• _WORK TASK_
Filter these entries down to lines holding "textbf".

(Items from a data source)
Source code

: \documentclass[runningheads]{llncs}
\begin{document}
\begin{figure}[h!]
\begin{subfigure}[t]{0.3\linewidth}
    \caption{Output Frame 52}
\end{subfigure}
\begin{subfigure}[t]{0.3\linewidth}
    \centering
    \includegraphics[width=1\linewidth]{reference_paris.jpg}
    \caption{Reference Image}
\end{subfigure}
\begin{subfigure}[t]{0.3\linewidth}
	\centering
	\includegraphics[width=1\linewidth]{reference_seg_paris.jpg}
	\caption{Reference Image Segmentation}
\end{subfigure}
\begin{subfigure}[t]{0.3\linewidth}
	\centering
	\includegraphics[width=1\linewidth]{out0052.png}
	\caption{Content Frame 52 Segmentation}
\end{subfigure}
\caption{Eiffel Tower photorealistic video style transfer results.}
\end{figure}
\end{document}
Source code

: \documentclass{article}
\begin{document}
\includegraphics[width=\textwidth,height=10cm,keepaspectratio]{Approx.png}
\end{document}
--
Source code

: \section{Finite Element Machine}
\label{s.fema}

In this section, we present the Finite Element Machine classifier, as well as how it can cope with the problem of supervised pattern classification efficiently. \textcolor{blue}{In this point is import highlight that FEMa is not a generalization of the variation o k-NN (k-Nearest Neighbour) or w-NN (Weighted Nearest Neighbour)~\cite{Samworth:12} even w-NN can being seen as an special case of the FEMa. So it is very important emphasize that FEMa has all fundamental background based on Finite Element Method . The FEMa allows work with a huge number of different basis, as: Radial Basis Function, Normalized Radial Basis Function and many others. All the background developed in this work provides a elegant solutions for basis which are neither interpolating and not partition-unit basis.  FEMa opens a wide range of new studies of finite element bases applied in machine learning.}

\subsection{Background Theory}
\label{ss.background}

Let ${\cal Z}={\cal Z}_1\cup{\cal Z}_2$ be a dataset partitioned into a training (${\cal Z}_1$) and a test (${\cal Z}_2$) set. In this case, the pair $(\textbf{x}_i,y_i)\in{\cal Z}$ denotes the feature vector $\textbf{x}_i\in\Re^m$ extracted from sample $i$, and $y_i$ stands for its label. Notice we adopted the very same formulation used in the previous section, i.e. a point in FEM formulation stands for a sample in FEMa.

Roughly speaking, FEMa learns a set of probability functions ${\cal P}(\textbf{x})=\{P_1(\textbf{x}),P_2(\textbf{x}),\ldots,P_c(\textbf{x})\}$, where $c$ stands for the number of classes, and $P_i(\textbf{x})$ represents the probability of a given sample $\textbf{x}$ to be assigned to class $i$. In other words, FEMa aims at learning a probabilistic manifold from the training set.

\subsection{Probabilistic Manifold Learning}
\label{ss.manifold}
==
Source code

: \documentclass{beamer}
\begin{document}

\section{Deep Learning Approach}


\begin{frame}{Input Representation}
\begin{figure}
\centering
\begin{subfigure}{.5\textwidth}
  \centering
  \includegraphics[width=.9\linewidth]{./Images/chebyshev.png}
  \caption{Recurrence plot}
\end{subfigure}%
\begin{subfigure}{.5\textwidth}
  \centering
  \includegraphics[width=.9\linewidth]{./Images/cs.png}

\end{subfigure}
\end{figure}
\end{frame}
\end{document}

• _SOLUTION_
Let ${\cal Z}={\cal Z}_1\cup{\cal Z}_2$ be a dataset partitioned into a training (${\cal Z}_1$) and a test (${\cal Z}_2$) set. In this case, the pair $(\textbf{x}_i,y_i)\in{\cal Z}$ denotes the feature vector $\textbf{x}_i\in\Re^m$ extracted from sample $i$, and $y_i$ stands for its label. Notice we adopted the very same formulation used in the previous section, i.e. a point in FEM formulation stands for a sample in FEMa.
Roughly speaking, FEMa learns a set of probability functions ${\cal P}(\textbf{x})=\{P_1(\textbf{x}),P_2(\textbf{x}),\ldots,P_c(\textbf{x})\}$, where $c$ stands for the number of classes, and $P_i(\textbf{x})$ represents the probability of a given sample $\textbf{x}$ to be assigned to class $i$. In other words, FEMa aims at learning a probabilistic manifold from the training set.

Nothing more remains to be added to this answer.